[Requirement] Only the count is expected: the number of lines below that contain "Description".

[Supplied material]

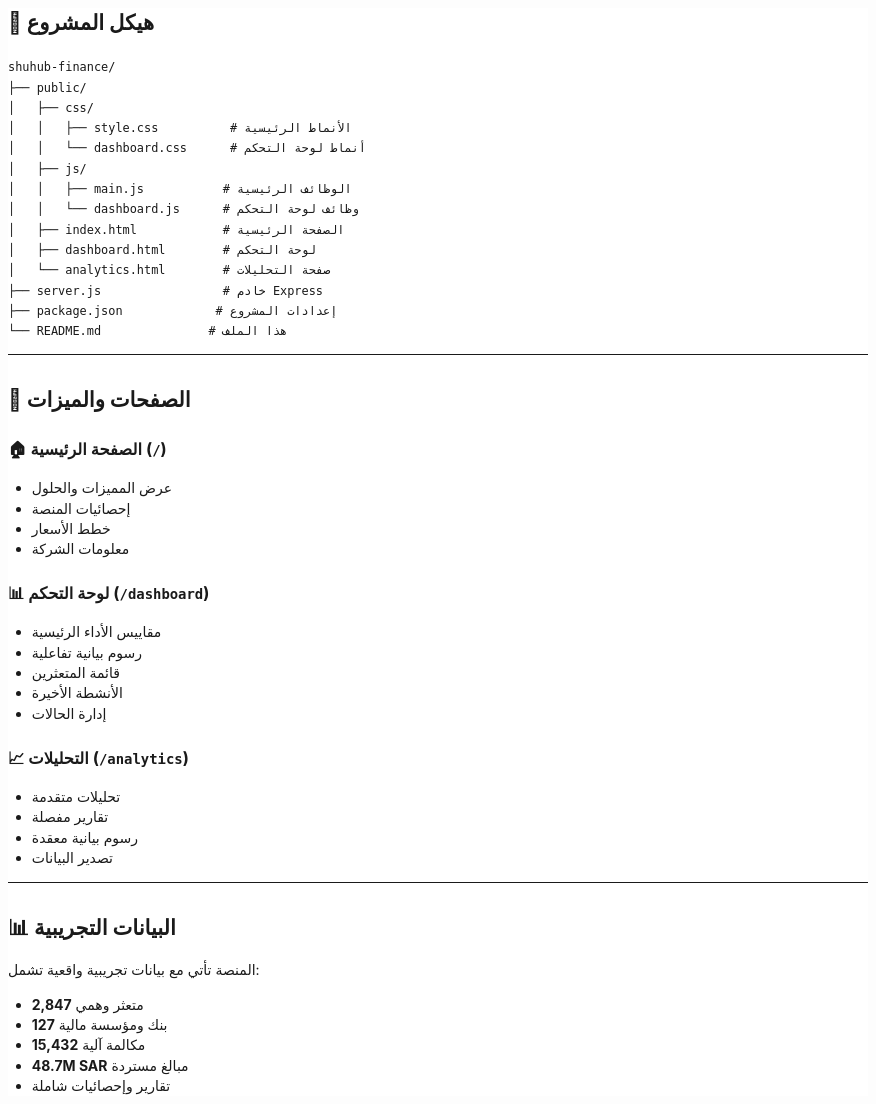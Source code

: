 
## 📁 هيكل المشروع

```
shuhub-finance/
├── public/
│   ├── css/
│   │   ├── style.css          # الأنماط الرئيسية
│   │   └── dashboard.css      # أنماط لوحة التحكم
│   ├── js/
│   │   ├── main.js           # الوظائف الرئيسية
│   │   └── dashboard.js      # وظائف لوحة التحكم
│   ├── index.html            # الصفحة الرئيسية
│   ├── dashboard.html        # لوحة التحكم
│   └── analytics.html        # صفحة التحليلات
├── server.js                 # خادم Express
├── package.json             # إعدادات المشروع
└── README.md               # هذا الملف
```

---

## 🎨 الصفحات والميزات

### 🏠 الصفحة الرئيسية (`/`)
- عرض المميزات والحلول
- إحصائيات المنصة
- خطط الأسعار
- معلومات الشركة

### 📊 لوحة التحكم (`/dashboard`)
- مقاييس الأداء الرئيسية
- رسوم بيانية تفاعلية
- قائمة المتعثرين
- الأنشطة الأخيرة
- إدارة الحالات

### 📈 التحليلات (`/analytics`)
- تحليلات متقدمة
- تقارير مفصلة
- رسوم بيانية معقدة
- تصدير البيانات

---

## 📊 البيانات التجريبية

المنصة تأتي مع بيانات تجريبية واقعية تشمل:

- **2,847** متعثر وهمي
- **127** بنك ومؤسسة مالية
- **15,432** مكالمة آلية
- **48.7M SAR** مبالغ مستردة
- تقارير وإحصائيات شاملة
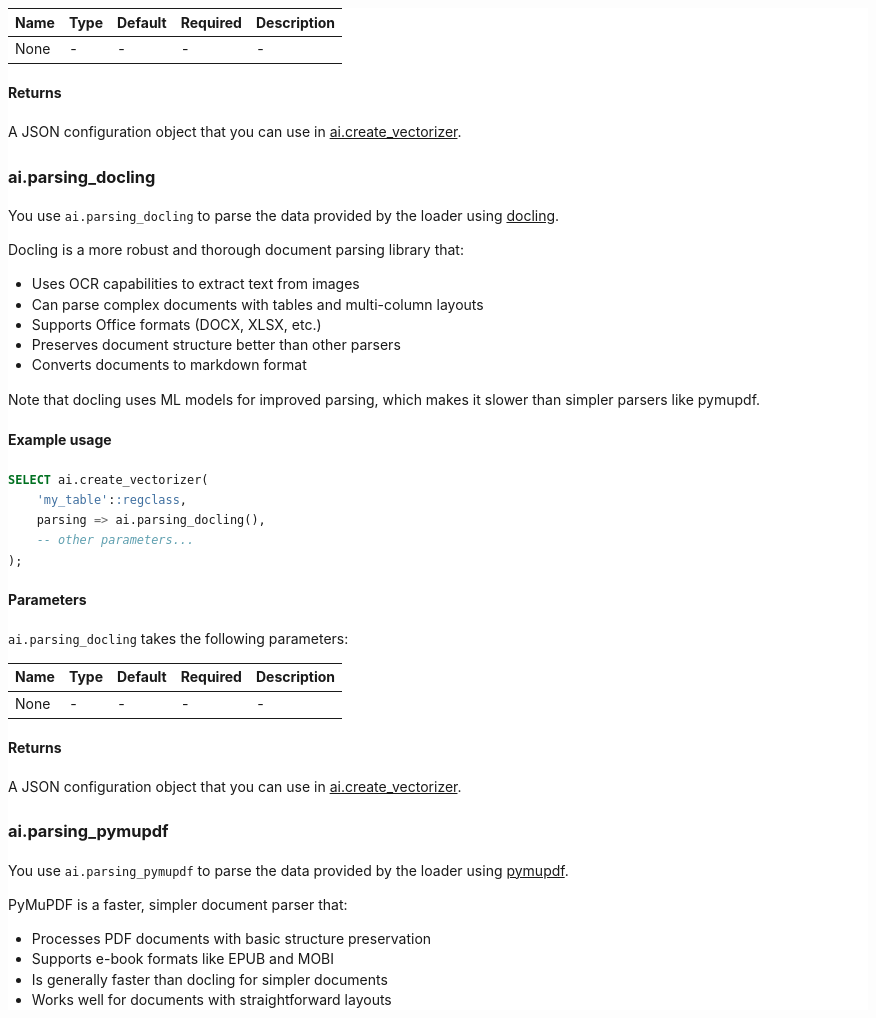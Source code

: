 | Name | Type | Default | Required | Description |
|------|------|---------|----------|-------------|
| None | - | - | - | - |

#### Returns

A JSON configuration object that you can use in [ai.create_vectorizer](#create-vectorizers).

### ai.parsing_docling

You use `ai.parsing_docling` to parse the data provided by the loader using [docling](https://ds4sd.github.io/docling/).

Docling is a more robust and thorough document parsing library that:
- Uses OCR capabilities to extract text from images
- Can parse complex documents with tables and multi-column layouts
- Supports Office formats (DOCX, XLSX, etc.)
- Preserves document structure better than other parsers
- Converts documents to markdown format

Note that docling uses ML models for improved parsing, which makes it slower than simpler parsers like pymupdf.

#### Example usage

```sql
SELECT ai.create_vectorizer(
    'my_table'::regclass,
    parsing => ai.parsing_docling(),
    -- other parameters...
);
```

#### Parameters

`ai.parsing_docling` takes the following parameters:

| Name | Type | Default | Required | Description |
|------|------|---------|----------|-------------|
| None | - | - | - | - |

#### Returns

A JSON configuration object that you can use in [ai.create_vectorizer](#create-vectorizers).

### ai.parsing_pymupdf

You use `ai.parsing_pymupdf` to parse the data provided by the loader using [pymupdf](https://pymupdf.readthedocs.io/en/latest/).

PyMuPDF is a faster, simpler document parser that:
- Processes PDF documents with basic structure preservation
- Supports e-book formats like EPUB and MOBI
- Is generally faster than docling for simpler documents
- Works well for documents with straightforward layouts
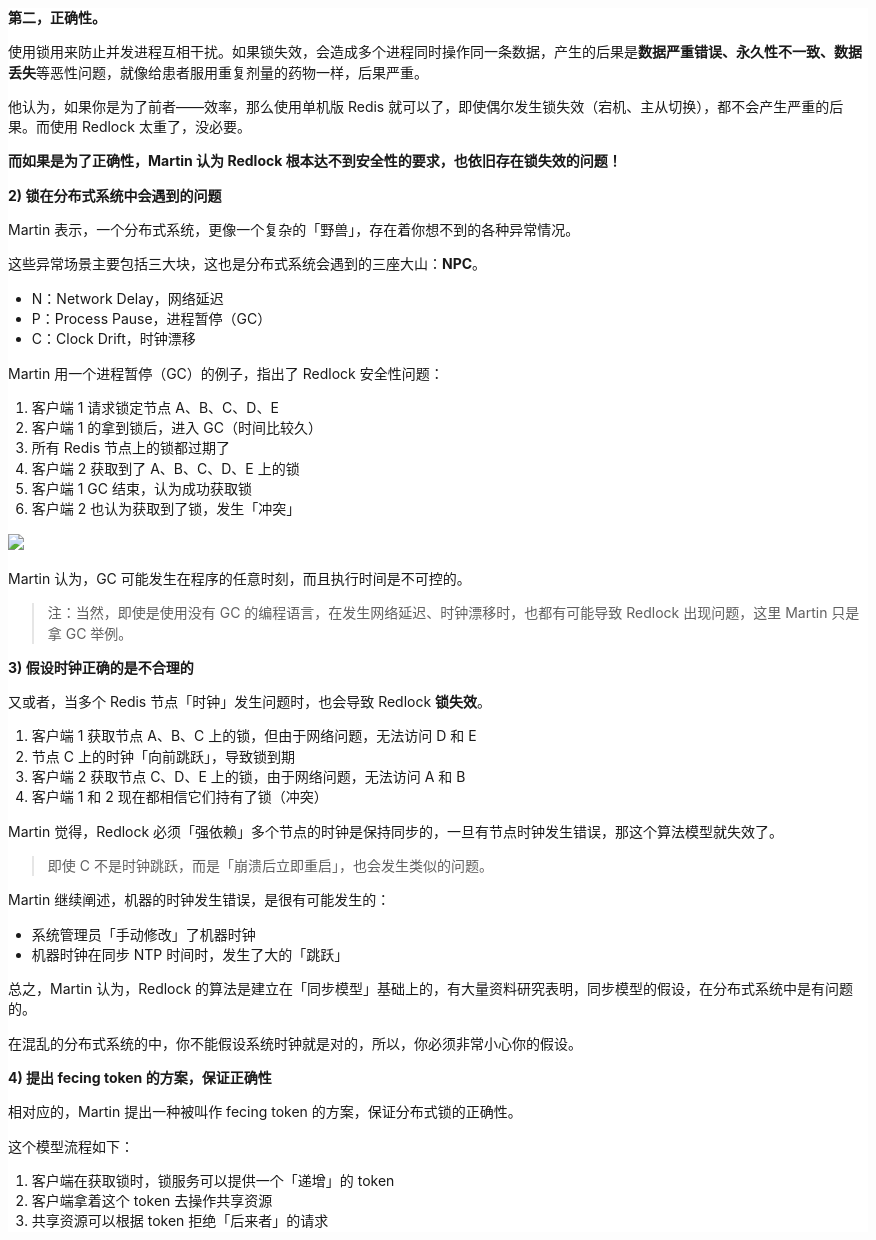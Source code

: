 **第二，正确性。**

使用锁用来防止并发进程互相干扰。如果锁失效，会造成多个进程同时操作同一条数据，产生的后果是**数据严重错误、永久性不一致、数据丢失**等恶性问题，就像给患者服用重复剂量的药物一样，后果严重。

他认为，如果你是为了前者——效率，那么使用单机版 Redis 就可以了，即使偶尔发生锁失效（宕机、主从切换），都不会产生严重的后果。而使用 Redlock 太重了，没必要。

**而如果是为了正确性，Martin 认为 Redlock 根本达不到安全性的要求，也依旧存在锁失效的问题！**

**2) 锁在分布式系统中会遇到的问题**

Martin 表示，一个分布式系统，更像一个复杂的「野兽」，存在着你想不到的各种异常情况。

这些异常场景主要包括三大块，这也是分布式系统会遇到的三座大山：**NPC**。

- N：Network Delay，网络延迟
- P：Process Pause，进程暂停（GC）
- C：Clock Drift，时钟漂移

Martin 用一个进程暂停（GC）的例子，指出了 Redlock 安全性问题：

1. 客户端 1 请求锁定节点 A、B、C、D、E
2. 客户端 1 的拿到锁后，进入 GC（时间比较久）
3. 所有 Redis 节点上的锁都过期了
4. 客户端 2 获取到了 A、B、C、D、E 上的锁
5. 客户端 1 GC 结束，认为成功获取锁
6. 客户端 2 也认为获取到了锁，发生「冲突」

![](https://kaito-blog-1253469779.cos.ap-beijing.myqcloud.com/2021/06/16230757691909.png)

Martin 认为，GC 可能发生在程序的任意时刻，而且执行时间是不可控的。

> 注：当然，即使是使用没有 GC 的编程语言，在发生网络延迟、时钟漂移时，也都有可能导致 Redlock 出现问题，这里 Martin 只是拿 GC 举例。

**3) 假设时钟正确的是不合理的**

又或者，当多个 Redis 节点「时钟」发生问题时，也会导致 Redlock **锁失效**。

1. 客户端 1 获取节点 A、B、C 上的锁，但由于网络问题，无法访问 D 和 E
2. 节点 C 上的时钟「向前跳跃」，导致锁到期
3. 客户端 2 获取节点 C、D、E 上的锁，由于网络问题，无法访问 A 和 B
4. 客户端 1 和 2 现在都相信它们持有了锁（冲突）

Martin 觉得，Redlock 必须「强依赖」多个节点的时钟是保持同步的，一旦有节点时钟发生错误，那这个算法模型就失效了。

> 即使 C 不是时钟跳跃，而是「崩溃后立即重启」，也会发生类似的问题。

Martin 继续阐述，机器的时钟发生错误，是很有可能发生的：

- 系统管理员「手动修改」了机器时钟
- 机器时钟在同步 NTP 时间时，发生了大的「跳跃」

总之，Martin 认为，Redlock 的算法是建立在「同步模型」基础上的，有大量资料研究表明，同步模型的假设，在分布式系统中是有问题的。

在混乱的分布式系统的中，你不能假设系统时钟就是对的，所以，你必须非常小心你的假设。

**4) 提出 fecing token 的方案，保证正确性**

相对应的，Martin 提出一种被叫作 fecing token 的方案，保证分布式锁的正确性。

这个模型流程如下：

1. 客户端在获取锁时，锁服务可以提供一个「递增」的 token
2. 客户端拿着这个 token 去操作共享资源
3. 共享资源可以根据 token 拒绝「后来者」的请求
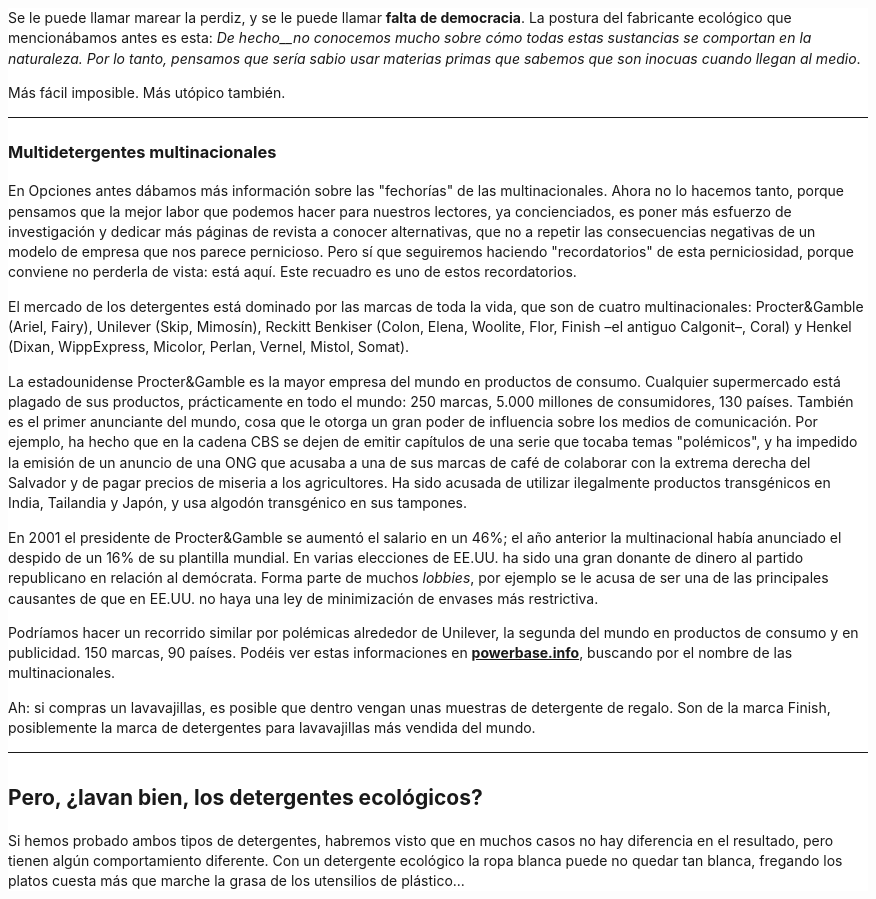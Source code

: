 Se le puede llamar marear la perdiz, y se le puede llamar **falta de democracia**. La postura del fabricante ecológico que mencionábamos antes es esta: _De hecho__no conocemos mucho sobre cómo todas estas sustancias se comportan en la naturaleza. Por lo tanto, pensamos que sería sabio usar materias primas que sabemos que son inocuas cuando llegan al medio_.

Más fácil imposible. Más utópico también.

---

### Multidetergentes multinacionales

En Opciones antes dábamos más información sobre las "fechorías" de las multinacionales. Ahora no lo hacemos tanto, porque pensamos que la mejor labor que podemos hacer para nuestros lectores, ya concienciados, es poner más esfuerzo de investigación y dedicar más páginas de revista a conocer alternativas, que no a repetir las consecuencias negativas de un modelo de empresa que nos parece pernicioso. Pero sí que seguiremos haciendo "recordatorios" de esta perniciosidad, porque conviene no perderla de vista: está aquí. Este recuadro es uno de estos recordatorios.

El mercado de los detergentes está dominado por las marcas de toda la vida, que son de cuatro multinacionales: Procter&Gamble (Ariel, Fairy), Unilever (Skip, Mimosín), Reckitt Benkiser (Colon, Elena, Woolite, Flor, Finish –el antiguo Calgonit–, Coral) y Henkel (Dixan, WippExpress, Micolor, Perlan, Vernel, Mistol, Somat).

La estadounidense Procter&Gamble es la mayor empresa del mundo en productos de consumo. Cualquier supermercado está plagado de sus productos, prácticamente en todo el mundo: 250 marcas, 5.000 millones de consumidores, 130 países. También es el primer anunciante del mundo, cosa que le otorga un gran poder de influencia sobre los medios de comunicación. Por ejemplo, ha hecho que en la cadena CBS se dejen de emitir capítulos de una serie que tocaba temas "polémicos", y ha impedido la emisión de un anuncio de una ONG que acusaba a una de sus marcas de café de colaborar con la extrema derecha del Salvador y de pagar precios de miseria a los agricultores. Ha sido acusada de utilizar ilegalmente productos transgénicos en India, Tailandia y Japón, y usa algodón transgénico en sus tampones.

En 2001 el presidente de Procter&Gamble se aumentó el salario en un 46%; el año anterior la multinacional había anunciado el despido de un 16% de su plantilla mundial. En varias elecciones de EE.UU. ha sido una gran donante de dinero al partido republicano en relación al demócrata. Forma parte de muchos _lobbies_, por ejemplo se le acusa de ser una de las principales causantes de que en EE.UU. no haya una ley de minimización de envases más restrictiva.

Podríamos hacer un recorrido similar por polémicas alrededor de Unilever, la segunda del mundo en productos de consumo y en publicidad. 150 marcas, 90 países. Podéis ver estas informaciones en [**powerbase.info**](http://powerbase.info/), buscando por el nombre de las multinacionales.

Ah: si compras un lavavajillas, es posible que dentro vengan unas muestras de detergente de regalo. Son de la marca Finish, posiblemente la marca de detergentes para lavavajillas más vendida del mundo.

---

## Pero, ¿lavan bien, los detergentes ecológicos?

Si hemos probado ambos tipos de detergentes, habremos visto que en muchos casos no hay diferencia en el resultado, pero tienen algún comportamiento diferente. Con un detergente ecológico la ropa blanca puede no quedar tan blanca, fregando los platos cuesta más que marche la grasa de los utensilios de plástico...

[Your solution] 2